* **TASK DETAILS**:
Among the lines of the records, find all that carry the word "favicon" and copy them.

* **EXERCISE INPUTS**:
# # # # # # #

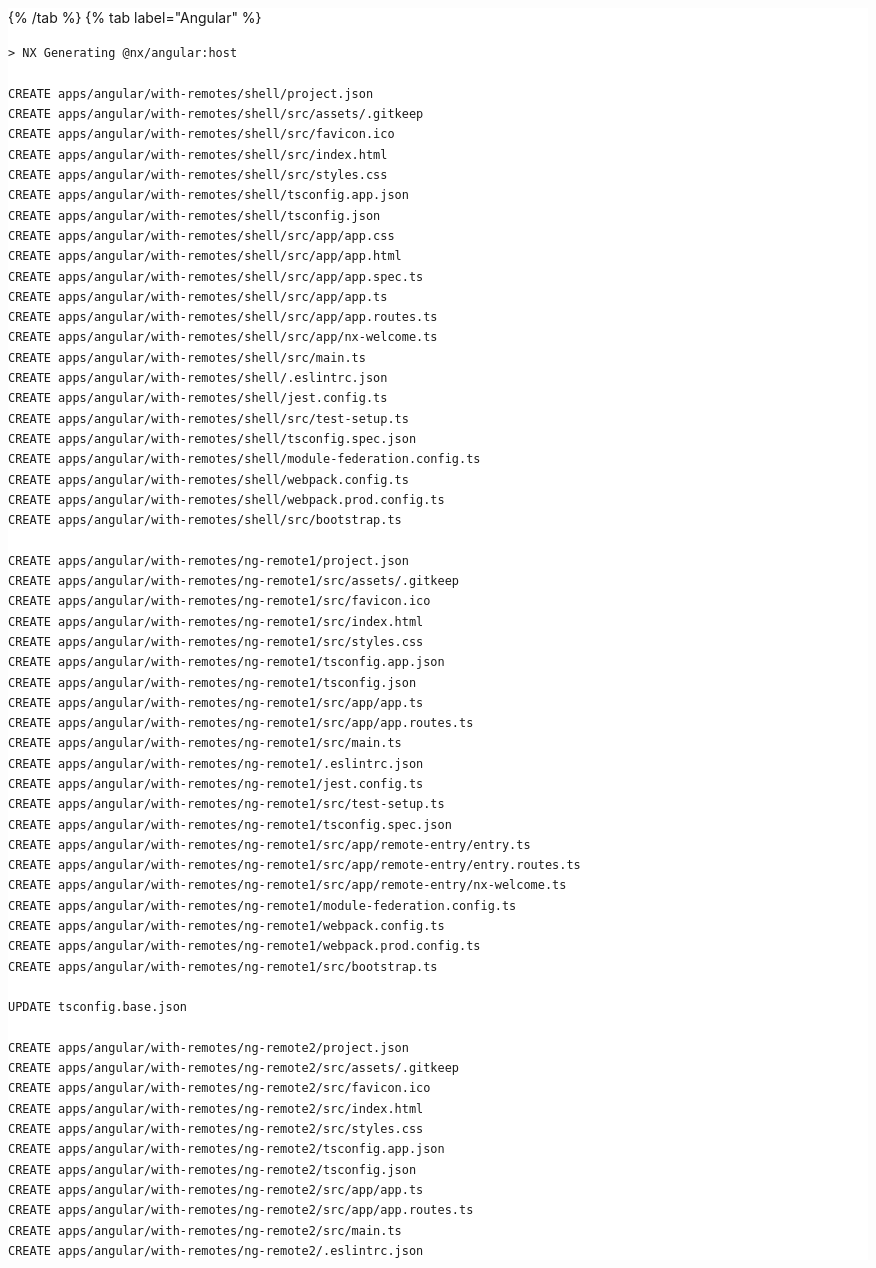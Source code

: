 {% /tab %}
{% tab label="Angular" %}

```{% command="nx g @nx/angular:host apps/angular/with-remotes/shell --remotes=remote1,remote2" %}
> NX Generating @nx/angular:host

CREATE apps/angular/with-remotes/shell/project.json
CREATE apps/angular/with-remotes/shell/src/assets/.gitkeep
CREATE apps/angular/with-remotes/shell/src/favicon.ico
CREATE apps/angular/with-remotes/shell/src/index.html
CREATE apps/angular/with-remotes/shell/src/styles.css
CREATE apps/angular/with-remotes/shell/tsconfig.app.json
CREATE apps/angular/with-remotes/shell/tsconfig.json
CREATE apps/angular/with-remotes/shell/src/app/app.css
CREATE apps/angular/with-remotes/shell/src/app/app.html
CREATE apps/angular/with-remotes/shell/src/app/app.spec.ts
CREATE apps/angular/with-remotes/shell/src/app/app.ts
CREATE apps/angular/with-remotes/shell/src/app/app.routes.ts
CREATE apps/angular/with-remotes/shell/src/app/nx-welcome.ts
CREATE apps/angular/with-remotes/shell/src/main.ts
CREATE apps/angular/with-remotes/shell/.eslintrc.json
CREATE apps/angular/with-remotes/shell/jest.config.ts
CREATE apps/angular/with-remotes/shell/src/test-setup.ts
CREATE apps/angular/with-remotes/shell/tsconfig.spec.json
CREATE apps/angular/with-remotes/shell/module-federation.config.ts
CREATE apps/angular/with-remotes/shell/webpack.config.ts
CREATE apps/angular/with-remotes/shell/webpack.prod.config.ts
CREATE apps/angular/with-remotes/shell/src/bootstrap.ts

CREATE apps/angular/with-remotes/ng-remote1/project.json
CREATE apps/angular/with-remotes/ng-remote1/src/assets/.gitkeep
CREATE apps/angular/with-remotes/ng-remote1/src/favicon.ico
CREATE apps/angular/with-remotes/ng-remote1/src/index.html
CREATE apps/angular/with-remotes/ng-remote1/src/styles.css
CREATE apps/angular/with-remotes/ng-remote1/tsconfig.app.json
CREATE apps/angular/with-remotes/ng-remote1/tsconfig.json
CREATE apps/angular/with-remotes/ng-remote1/src/app/app.ts
CREATE apps/angular/with-remotes/ng-remote1/src/app/app.routes.ts
CREATE apps/angular/with-remotes/ng-remote1/src/main.ts
CREATE apps/angular/with-remotes/ng-remote1/.eslintrc.json
CREATE apps/angular/with-remotes/ng-remote1/jest.config.ts
CREATE apps/angular/with-remotes/ng-remote1/src/test-setup.ts
CREATE apps/angular/with-remotes/ng-remote1/tsconfig.spec.json
CREATE apps/angular/with-remotes/ng-remote1/src/app/remote-entry/entry.ts
CREATE apps/angular/with-remotes/ng-remote1/src/app/remote-entry/entry.routes.ts
CREATE apps/angular/with-remotes/ng-remote1/src/app/remote-entry/nx-welcome.ts
CREATE apps/angular/with-remotes/ng-remote1/module-federation.config.ts
CREATE apps/angular/with-remotes/ng-remote1/webpack.config.ts
CREATE apps/angular/with-remotes/ng-remote1/webpack.prod.config.ts
CREATE apps/angular/with-remotes/ng-remote1/src/bootstrap.ts

UPDATE tsconfig.base.json

CREATE apps/angular/with-remotes/ng-remote2/project.json
CREATE apps/angular/with-remotes/ng-remote2/src/assets/.gitkeep
CREATE apps/angular/with-remotes/ng-remote2/src/favicon.ico
CREATE apps/angular/with-remotes/ng-remote2/src/index.html
CREATE apps/angular/with-remotes/ng-remote2/src/styles.css
CREATE apps/angular/with-remotes/ng-remote2/tsconfig.app.json
CREATE apps/angular/with-remotes/ng-remote2/tsconfig.json
CREATE apps/angular/with-remotes/ng-remote2/src/app/app.ts
CREATE apps/angular/with-remotes/ng-remote2/src/app/app.routes.ts
CREATE apps/angular/with-remotes/ng-remote2/src/main.ts
CREATE apps/angular/with-remotes/ng-remote2/.eslintrc.json
```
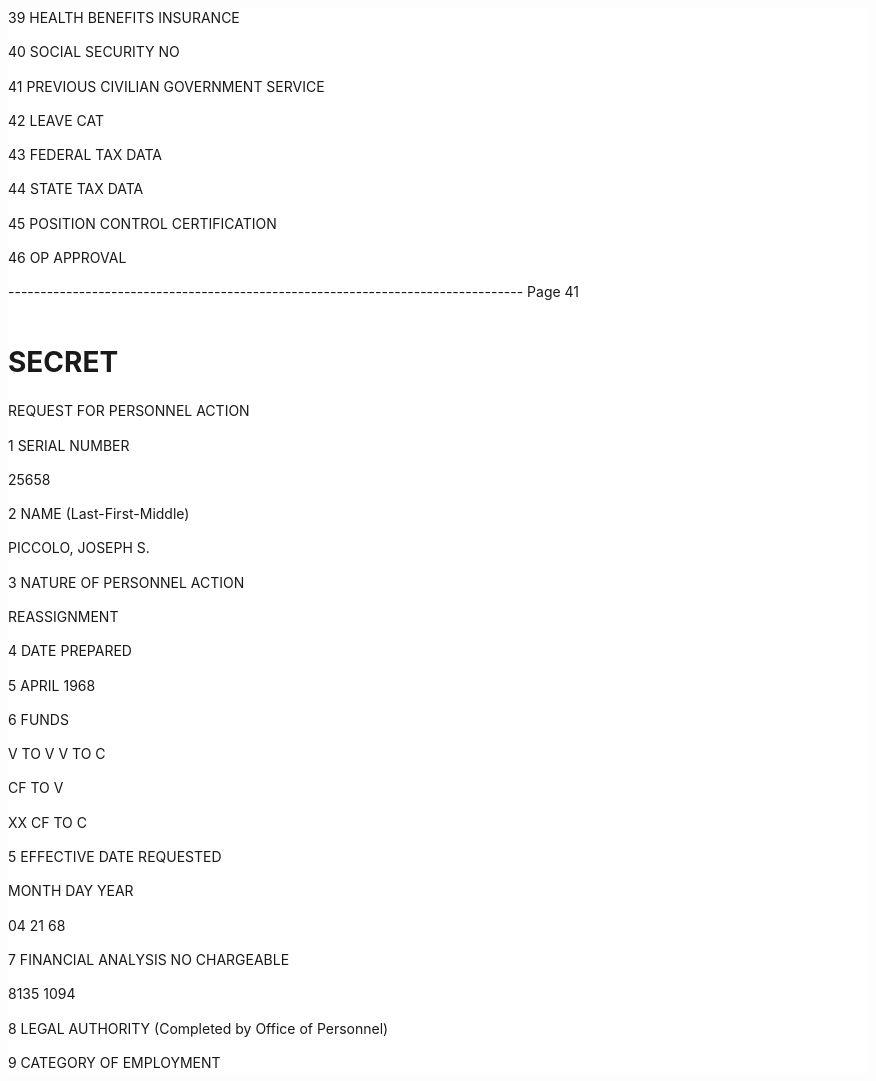 39 HEALTH BENEFITS INSURANCE

40 SOCIAL SECURITY NO

41 PREVIOUS CIVILIAN GOVERNMENT SERVICE

42 LEAVE CAT

43 FEDERAL TAX DATA

44 STATE TAX DATA

45 POSITION CONTROL CERTIFICATION

46 OP APPROVAL


-------------------------------------------------------------------------------- Page 41

# SECRET

REQUEST FOR PERSONNEL ACTION

1 SERIAL NUMBER

25658

2 NAME (Last-First-Middle)

PICCOLO, JOSEPH S.

3 NATURE OF PERSONNEL ACTION

REASSIGNMENT

4 DATE PREPARED

5 APRIL 1968

6 FUNDS

V TO V
V TO C

CF TO V

XX CF TO C

5 EFFECTIVE DATE REQUESTED

MONTH
DAY
YEAR

04 21 68

7 FINANCIAL ANALYSIS NO CHARGEABLE

8135 1094

8 LEGAL AUTHORITY (Completed by Office of Personnel)

9 CATEGORY OF EMPLOYMENT
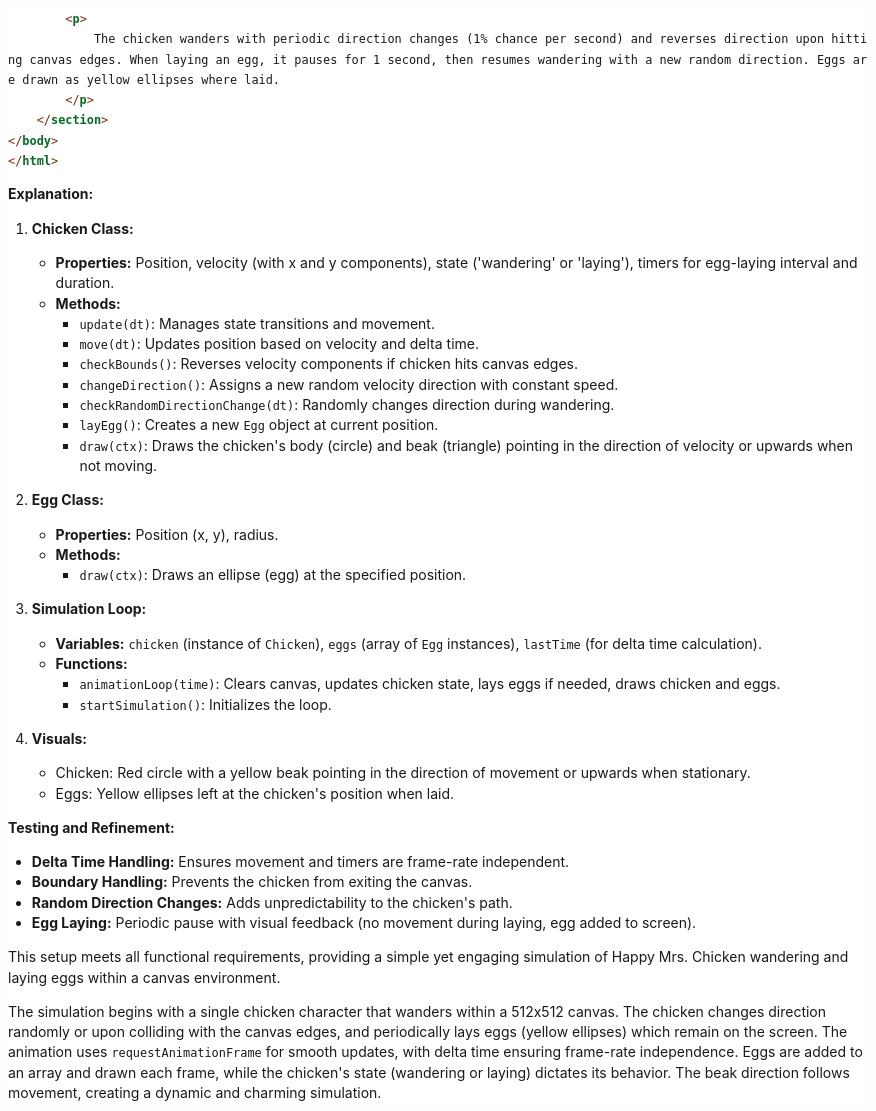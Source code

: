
 ```html
        <p>
            The chicken wanders with periodic direction changes (1% chance per second) and reverses direction upon hitting canvas edges. When laying an egg, it pauses for 1 second, then resumes wandering with a new random direction. Eggs are drawn as yellow ellipses where laid. 
        </p>
    </section>
</body>
</html>
```

**Explanation:**
1. **Chicken Class:**
   - **Properties:** Position, velocity (with x and y components), state ('wandering' or 'laying'), timers for egg-laying interval and duration.
   - **Methods:**
     - `update(dt)`: Manages state transitions and movement.
     - `move(dt)`: Updates position based on velocity and delta time.
     - `checkBounds()`: Reverses velocity components if chicken hits canvas edges.
     - `changeDirection()`: Assigns a new random velocity direction with constant speed.
     - `checkRandomDirectionChange(dt)`: Randomly changes direction during wandering.
     - `layEgg()`: Creates a new `Egg` object at current position.
     - `draw(ctx)`: Draws the chicken's body (circle) and beak (triangle) pointing in the direction of velocity or upwards when not moving.

2. **Egg Class:**
   - **Properties:** Position (x, y), radius.
   - **Methods:**
     - `draw(ctx)`: Draws an ellipse (egg) at the specified position.

3. **Simulation Loop:**
   - **Variables:** `chicken` (instance of `Chicken`), `eggs` (array of `Egg` instances), `lastTime` (for delta time calculation).
   - **Functions:**
     - `animationLoop(time)`: Clears canvas, updates chicken state, lays eggs if needed, draws chicken and eggs.
     - `startSimulation()`: Initializes the loop.

4. **Visuals:**
   - Chicken: Red circle with a yellow beak pointing in the direction of movement or upwards when stationary.
   - Eggs: Yellow ellipses left at the chicken's position when laid.

**Testing and Refinement:**
- **Delta Time Handling:** Ensures movement and timers are frame-rate independent.
- **Boundary Handling:** Prevents the chicken from exiting the canvas.
- **Random Direction Changes:** Adds unpredictability to the chicken's path.
- **Egg Laying:** Periodic pause with visual feedback (no movement during laying, egg added to screen).

This setup meets all functional requirements, providing a simple yet engaging simulation of Happy Mrs. Chicken wandering and laying eggs within a canvas environment.
</think>

The simulation begins with a single chicken character that wanders within a 512x512 canvas. The chicken changes direction randomly or upon colliding with the canvas edges, and periodically lays eggs (yellow ellipses) which remain on the screen. The animation uses `requestAnimationFrame` for smooth updates, with delta time ensuring frame-rate independence. Eggs are added to an array and drawn each frame, while the chicken's state (wandering or laying) dictates its behavior. The beak direction follows movement, creating a dynamic and charming simulation.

# # # # # # #

* **EXERCISE ANSWER**:
CREATE apps/angular/with-remotes/shell/src/favicon.ico
CREATE apps/angular/with-remotes/ng-remote1/src/favicon.ico
CREATE apps/angular/with-remotes/ng-remote2/src/favicon.ico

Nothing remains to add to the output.